◆ WORK ORDER
Search the records below for the string "brouhaha" and copy each line where it turns up.

◆ THE INPUT
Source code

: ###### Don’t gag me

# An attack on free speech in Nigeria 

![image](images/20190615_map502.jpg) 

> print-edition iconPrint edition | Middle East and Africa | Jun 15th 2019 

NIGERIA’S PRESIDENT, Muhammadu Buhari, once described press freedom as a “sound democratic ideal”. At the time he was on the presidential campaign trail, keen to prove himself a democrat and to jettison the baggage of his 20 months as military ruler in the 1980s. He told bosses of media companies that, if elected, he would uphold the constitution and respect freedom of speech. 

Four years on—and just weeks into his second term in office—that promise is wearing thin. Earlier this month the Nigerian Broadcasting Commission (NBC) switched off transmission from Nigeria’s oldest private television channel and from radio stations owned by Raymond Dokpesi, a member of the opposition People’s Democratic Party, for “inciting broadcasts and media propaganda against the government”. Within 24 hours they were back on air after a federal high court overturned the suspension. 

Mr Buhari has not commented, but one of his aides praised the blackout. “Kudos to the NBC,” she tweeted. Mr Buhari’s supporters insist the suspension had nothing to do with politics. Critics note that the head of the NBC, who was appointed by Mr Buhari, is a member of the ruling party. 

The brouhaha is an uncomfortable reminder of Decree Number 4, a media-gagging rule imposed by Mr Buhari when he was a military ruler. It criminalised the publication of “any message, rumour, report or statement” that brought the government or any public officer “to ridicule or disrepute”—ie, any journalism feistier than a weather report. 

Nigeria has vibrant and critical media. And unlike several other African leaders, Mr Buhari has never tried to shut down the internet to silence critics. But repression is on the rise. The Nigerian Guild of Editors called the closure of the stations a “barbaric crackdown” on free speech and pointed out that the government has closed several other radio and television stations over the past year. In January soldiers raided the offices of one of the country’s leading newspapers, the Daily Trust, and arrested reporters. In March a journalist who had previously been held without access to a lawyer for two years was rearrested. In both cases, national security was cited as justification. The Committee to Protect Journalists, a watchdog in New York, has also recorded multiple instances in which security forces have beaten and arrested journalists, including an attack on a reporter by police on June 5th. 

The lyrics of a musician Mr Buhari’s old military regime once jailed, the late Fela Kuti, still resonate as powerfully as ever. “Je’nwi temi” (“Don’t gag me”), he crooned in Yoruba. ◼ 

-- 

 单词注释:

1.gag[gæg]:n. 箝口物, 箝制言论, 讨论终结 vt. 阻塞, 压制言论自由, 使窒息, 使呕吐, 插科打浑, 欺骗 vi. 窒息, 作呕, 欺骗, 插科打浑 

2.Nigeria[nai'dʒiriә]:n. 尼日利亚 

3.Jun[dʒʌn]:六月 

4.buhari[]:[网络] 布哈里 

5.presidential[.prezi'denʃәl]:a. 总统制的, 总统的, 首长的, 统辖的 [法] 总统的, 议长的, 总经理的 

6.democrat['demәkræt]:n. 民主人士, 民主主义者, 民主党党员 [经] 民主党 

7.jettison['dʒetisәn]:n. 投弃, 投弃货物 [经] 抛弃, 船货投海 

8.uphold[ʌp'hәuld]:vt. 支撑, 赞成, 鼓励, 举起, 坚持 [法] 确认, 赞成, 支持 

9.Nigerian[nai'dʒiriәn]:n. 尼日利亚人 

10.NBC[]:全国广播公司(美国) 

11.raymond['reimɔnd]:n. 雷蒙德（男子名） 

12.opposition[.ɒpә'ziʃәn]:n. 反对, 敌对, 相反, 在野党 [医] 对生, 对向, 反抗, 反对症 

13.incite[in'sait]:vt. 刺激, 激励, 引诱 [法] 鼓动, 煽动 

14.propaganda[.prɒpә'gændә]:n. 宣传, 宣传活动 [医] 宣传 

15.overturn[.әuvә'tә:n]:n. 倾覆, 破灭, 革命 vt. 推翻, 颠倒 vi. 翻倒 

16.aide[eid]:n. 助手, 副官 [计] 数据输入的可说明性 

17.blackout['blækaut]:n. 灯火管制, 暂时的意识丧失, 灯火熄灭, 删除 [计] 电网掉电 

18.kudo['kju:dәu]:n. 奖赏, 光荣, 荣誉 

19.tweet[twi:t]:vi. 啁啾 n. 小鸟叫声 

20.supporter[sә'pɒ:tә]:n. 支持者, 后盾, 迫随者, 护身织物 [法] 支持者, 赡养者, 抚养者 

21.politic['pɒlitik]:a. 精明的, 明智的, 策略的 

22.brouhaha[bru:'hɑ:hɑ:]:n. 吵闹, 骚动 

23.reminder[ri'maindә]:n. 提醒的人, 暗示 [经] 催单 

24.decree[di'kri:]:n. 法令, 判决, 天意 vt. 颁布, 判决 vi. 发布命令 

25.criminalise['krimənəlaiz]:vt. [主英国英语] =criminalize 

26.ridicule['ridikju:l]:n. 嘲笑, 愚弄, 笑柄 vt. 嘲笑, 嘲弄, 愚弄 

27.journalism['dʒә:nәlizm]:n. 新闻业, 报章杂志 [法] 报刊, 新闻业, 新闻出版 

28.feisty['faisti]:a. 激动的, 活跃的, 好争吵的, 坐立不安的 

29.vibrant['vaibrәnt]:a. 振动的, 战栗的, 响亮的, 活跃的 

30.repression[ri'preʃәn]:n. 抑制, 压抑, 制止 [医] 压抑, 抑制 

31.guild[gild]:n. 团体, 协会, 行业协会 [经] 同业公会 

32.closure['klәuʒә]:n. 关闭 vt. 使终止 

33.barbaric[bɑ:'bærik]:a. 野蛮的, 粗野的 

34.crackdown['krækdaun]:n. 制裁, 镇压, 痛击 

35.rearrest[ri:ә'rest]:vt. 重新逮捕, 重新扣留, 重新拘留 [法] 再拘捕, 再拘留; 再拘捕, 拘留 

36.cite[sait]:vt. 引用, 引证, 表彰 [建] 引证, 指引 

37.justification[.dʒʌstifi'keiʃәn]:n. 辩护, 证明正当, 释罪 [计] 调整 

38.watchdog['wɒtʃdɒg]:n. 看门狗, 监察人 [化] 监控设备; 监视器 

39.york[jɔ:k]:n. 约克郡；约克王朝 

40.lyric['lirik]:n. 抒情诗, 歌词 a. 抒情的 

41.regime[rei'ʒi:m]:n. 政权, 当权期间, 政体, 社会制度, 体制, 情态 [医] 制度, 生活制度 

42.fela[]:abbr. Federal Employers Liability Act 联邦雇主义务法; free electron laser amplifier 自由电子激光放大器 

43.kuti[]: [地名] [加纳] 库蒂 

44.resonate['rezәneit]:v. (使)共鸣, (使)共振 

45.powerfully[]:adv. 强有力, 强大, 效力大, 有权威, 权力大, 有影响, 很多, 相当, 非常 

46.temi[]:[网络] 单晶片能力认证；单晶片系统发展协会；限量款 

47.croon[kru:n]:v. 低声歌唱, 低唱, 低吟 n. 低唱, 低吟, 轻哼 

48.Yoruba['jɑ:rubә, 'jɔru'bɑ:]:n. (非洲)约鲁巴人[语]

◆ TASK ANSWER
The brouhaha is an uncomfortable reminder of Decree Number 4, a media-gagging rule imposed by Mr Buhari when he was a military ruler. It criminalised the publication of “any message, rumour, report or statement” that brought the government or any public officer “to ridicule or disrepute”—ie, any journalism feistier than a weather report. 
22.brouhaha[bru:'hɑ:hɑ:]:n. 吵闹, 骚动 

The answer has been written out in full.